En Cloverfield, la de 2008, hay un monstruo que asola la ciudad de Manhattan. En algún momento, los protagonistas se refugian en el subte y la película parece entrar como en una especie de limbo. Es una película de acción, de monstruos que escupen fuego y de edificios que vuelan y, sin querer, nos encontramos allí abajo, en la penumbra, en silencio. No pasa mucho y, sin embargo, pasa todo. Aunque no vemos la acción, que transcurre fuera de campo. Luego, los protagonistas se encierran en una habitación de esas que tienen los subterráneos, en la que descansan los chóferes, donde hay una máquina de gaseosas y ellos mismos se preguntan qué hacer. Evalúan la posibilidad de quedarse ahí, sin hacer nada, dejando que el tiempo pase. La verdad, aquella habitación, en esas circunstancias, luce confortable. El tiempo lo arregla todo, dicen. Allí debajo, tienen ciertos elementos para sobrevivir, podrían permanecer días, incluso semanas.
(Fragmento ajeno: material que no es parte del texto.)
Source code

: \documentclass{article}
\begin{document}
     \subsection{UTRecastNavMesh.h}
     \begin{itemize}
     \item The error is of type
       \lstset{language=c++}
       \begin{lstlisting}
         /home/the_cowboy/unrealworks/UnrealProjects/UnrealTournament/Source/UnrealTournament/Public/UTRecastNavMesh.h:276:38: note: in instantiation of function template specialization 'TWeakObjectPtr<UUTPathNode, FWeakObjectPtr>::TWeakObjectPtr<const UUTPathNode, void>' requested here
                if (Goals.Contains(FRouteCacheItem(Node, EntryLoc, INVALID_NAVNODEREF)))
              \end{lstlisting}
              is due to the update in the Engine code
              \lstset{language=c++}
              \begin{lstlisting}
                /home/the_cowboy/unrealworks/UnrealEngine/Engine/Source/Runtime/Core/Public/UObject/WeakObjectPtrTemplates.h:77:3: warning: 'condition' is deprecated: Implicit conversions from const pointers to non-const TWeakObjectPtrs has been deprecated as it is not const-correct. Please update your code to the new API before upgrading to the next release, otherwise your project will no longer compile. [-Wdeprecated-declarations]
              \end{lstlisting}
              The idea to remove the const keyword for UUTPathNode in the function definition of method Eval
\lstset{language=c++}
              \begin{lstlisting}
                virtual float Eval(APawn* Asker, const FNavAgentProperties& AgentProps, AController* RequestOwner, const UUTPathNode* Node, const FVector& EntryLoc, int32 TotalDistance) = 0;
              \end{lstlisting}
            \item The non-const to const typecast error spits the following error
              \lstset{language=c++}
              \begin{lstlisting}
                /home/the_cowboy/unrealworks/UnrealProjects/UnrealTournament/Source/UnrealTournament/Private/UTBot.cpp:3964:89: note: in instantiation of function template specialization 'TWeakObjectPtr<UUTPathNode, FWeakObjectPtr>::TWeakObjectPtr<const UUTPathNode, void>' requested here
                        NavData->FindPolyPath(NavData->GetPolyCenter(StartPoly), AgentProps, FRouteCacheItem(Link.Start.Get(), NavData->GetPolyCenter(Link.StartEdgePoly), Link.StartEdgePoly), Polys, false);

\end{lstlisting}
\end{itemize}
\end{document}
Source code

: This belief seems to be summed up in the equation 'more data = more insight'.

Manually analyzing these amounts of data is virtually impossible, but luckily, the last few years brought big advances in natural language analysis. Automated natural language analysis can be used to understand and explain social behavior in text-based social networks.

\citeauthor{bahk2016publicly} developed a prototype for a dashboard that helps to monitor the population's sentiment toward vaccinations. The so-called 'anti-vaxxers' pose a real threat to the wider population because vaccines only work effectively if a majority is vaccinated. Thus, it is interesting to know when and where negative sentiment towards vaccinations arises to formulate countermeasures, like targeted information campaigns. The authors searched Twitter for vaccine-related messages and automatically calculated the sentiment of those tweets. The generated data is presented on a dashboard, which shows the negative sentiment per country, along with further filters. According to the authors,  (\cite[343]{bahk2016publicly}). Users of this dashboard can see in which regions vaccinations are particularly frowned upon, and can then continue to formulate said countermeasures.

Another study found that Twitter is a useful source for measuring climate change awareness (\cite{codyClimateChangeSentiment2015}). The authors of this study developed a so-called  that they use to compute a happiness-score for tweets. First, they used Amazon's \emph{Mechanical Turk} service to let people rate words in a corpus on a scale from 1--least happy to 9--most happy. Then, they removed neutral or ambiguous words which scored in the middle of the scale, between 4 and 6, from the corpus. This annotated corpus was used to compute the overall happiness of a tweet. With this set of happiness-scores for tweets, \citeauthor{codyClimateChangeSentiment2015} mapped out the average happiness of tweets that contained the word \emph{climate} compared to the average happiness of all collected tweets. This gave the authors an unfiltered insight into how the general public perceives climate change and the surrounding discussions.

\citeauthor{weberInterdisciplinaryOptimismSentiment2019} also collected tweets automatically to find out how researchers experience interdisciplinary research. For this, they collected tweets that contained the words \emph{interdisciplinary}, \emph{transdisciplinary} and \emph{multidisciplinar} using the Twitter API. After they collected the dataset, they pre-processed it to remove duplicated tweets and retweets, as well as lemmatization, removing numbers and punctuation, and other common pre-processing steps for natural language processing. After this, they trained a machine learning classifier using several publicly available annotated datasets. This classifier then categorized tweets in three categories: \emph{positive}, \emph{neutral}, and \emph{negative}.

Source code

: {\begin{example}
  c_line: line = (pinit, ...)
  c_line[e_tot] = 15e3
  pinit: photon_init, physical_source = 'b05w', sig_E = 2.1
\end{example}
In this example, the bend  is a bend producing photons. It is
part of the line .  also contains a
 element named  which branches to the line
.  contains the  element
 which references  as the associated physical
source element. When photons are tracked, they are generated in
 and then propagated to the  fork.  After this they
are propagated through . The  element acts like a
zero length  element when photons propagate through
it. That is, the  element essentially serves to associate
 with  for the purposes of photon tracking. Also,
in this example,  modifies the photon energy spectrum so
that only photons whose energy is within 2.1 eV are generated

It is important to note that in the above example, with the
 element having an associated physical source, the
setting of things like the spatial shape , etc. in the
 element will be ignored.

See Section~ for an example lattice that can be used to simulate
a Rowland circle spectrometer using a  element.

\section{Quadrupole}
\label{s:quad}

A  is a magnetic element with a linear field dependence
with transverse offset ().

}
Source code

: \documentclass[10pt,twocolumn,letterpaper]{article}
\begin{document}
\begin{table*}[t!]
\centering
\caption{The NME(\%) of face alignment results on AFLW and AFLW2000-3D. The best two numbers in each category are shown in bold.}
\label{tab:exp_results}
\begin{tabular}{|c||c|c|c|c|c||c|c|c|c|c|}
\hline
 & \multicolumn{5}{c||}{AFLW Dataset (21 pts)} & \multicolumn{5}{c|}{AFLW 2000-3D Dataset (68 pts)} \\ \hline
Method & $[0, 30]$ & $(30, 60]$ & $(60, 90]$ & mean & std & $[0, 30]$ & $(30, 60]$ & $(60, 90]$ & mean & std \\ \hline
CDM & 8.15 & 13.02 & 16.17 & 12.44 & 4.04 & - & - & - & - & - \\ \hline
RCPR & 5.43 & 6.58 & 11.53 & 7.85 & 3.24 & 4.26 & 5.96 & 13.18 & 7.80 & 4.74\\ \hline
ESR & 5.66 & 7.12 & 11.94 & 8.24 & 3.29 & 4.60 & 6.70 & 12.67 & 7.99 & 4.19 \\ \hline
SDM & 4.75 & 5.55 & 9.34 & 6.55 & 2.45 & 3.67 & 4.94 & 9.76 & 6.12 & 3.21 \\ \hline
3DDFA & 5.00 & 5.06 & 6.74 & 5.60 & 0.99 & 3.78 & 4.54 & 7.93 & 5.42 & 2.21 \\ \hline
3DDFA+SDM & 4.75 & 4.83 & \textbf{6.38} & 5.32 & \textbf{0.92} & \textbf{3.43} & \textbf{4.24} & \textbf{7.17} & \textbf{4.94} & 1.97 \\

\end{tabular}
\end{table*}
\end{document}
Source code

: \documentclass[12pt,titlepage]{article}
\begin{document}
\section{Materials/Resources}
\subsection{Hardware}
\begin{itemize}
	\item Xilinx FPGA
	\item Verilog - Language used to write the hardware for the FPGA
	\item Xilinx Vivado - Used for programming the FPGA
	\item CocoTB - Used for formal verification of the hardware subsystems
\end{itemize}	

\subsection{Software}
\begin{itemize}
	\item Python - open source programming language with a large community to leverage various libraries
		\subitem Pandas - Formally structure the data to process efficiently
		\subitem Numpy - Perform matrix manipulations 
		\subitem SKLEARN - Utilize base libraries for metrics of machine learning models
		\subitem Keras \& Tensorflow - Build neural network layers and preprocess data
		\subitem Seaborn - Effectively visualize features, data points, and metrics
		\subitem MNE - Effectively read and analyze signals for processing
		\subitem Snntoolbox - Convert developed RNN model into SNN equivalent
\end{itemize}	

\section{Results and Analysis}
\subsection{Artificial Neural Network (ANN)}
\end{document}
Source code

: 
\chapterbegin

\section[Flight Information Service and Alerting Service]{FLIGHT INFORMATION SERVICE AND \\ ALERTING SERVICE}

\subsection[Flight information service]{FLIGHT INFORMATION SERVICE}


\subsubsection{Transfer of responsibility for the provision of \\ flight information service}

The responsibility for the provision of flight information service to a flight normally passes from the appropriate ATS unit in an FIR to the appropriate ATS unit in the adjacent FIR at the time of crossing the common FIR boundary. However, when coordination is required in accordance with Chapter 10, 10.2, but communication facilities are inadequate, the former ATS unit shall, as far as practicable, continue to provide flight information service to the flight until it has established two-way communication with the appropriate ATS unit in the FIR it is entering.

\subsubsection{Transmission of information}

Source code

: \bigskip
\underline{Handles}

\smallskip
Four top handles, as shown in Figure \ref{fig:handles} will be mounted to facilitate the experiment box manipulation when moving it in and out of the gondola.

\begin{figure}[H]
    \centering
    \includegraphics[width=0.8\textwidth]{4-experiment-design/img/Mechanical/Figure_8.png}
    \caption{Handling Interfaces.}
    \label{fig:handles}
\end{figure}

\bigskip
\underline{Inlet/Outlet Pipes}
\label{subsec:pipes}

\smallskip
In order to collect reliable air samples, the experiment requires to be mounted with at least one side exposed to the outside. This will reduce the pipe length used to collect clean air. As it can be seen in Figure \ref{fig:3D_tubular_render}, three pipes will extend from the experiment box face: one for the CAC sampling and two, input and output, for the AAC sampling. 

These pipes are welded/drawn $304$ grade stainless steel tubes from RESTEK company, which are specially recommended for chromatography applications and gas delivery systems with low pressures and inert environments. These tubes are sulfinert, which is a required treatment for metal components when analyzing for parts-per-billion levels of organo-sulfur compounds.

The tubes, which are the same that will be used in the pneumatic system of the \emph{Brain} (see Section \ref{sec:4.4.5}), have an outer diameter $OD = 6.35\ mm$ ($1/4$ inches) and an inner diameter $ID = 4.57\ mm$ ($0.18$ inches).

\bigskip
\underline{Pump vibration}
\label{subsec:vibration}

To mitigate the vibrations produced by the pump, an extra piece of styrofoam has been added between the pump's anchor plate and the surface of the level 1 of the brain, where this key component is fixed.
No lo hacen y salen a la superficie, y la película continúa, más o menos como las películas en donde hay monstruos que escupen fuego y asolan ciudades.
Pero ese momento estuvo allí, como una especie de anticipo conceptual de lo que es Avenida Cloverfield 10: una película que transcurre a puerta cerrada, que lleva la premisa de la supervivencia a una nueva categoría: ya no se trata sólo del instinto natural por el cual la vida preserva la vida. No se trata de sobrevivir por el bien de la comunidad sino lo contrario: se trata de la posibilidad de planificar una vida prescindiendo de la comunidad. Una suerte de misantropía planificada, que acaso garantice una felicidad dudosa. La atracción que ejerce este submundo a puertas cerradas es la atracción de una nueva concepción de cierto hedonismo onanista. Es una filosofía aplicada. Y, ¿qué libros te llevarías a una isla desierta?, pero potenciado de una manera extrema. El confort y sus discutibles límites.
Michelle (Mary Elizabeth Winstead) tiene un accidente con el coche y se despierta prisionera en una habitación cerrada que, luego descubre, pertenece a un refugio subterráneo. El que la capturó dice ser, en realidad, su salvador. Es quien ha construido aquel refugio. Se trata de Howard (John Goodman), un ex militar obsesionado con la supervivencia. Le llevó toda su vida construir y perfeccionar ese espacio, gracias al cual, ahora, ambos pueden contarse entre los pocos supervivientes que quedan en el planeta Tierra. Al menos esa es su versión de los hechos. Probablemente Michelle lo hubiese tomado por loco sino fuera por la intervención de Emmett (John Gallagher), un muchacho que, en lugar de encontrarse allí por azar, se encuentra allí voluntariamente. Entonces Michelle ya no está tan segura de que Howard esté loco. Esa incertidumbre es el motor que alimenta la película.
No se puede avanzar en la trama sin arruinar interesantes sorpresas. El punto es que lo que está en juego ya no es tanto la posibilidad de sobrevivir, como otra cosa: la posibilidad de enfrentarse al mundo o de ignorarlo. Esa es la dualidad que revela una toma de posición filosófica. Howard, de alguna manera, recuerda a Simeón el Estilista y a los ascetas griegos, que dedicaron sus vidas para sí mismos, a fuerza de sacrificar placeres. La frugalidad como una virtud. A Howard no le interesa la humanidad y sus razones. Se preocupa de protegerse a sí mismo y, llegado el caso, a los suyos. Sin embargo, la vida a espaldas de la comunidad se revela como una pesadilla, probablemente más aterradora.
Avenida Cloverfield 10 (10 Cloverfield Lane, EUA, 2016), de Dan Trachtenberg, c/John Goodman, Mary Elizabeth Winstead, John Gallager Jr., Suzanne Cryer, 103′.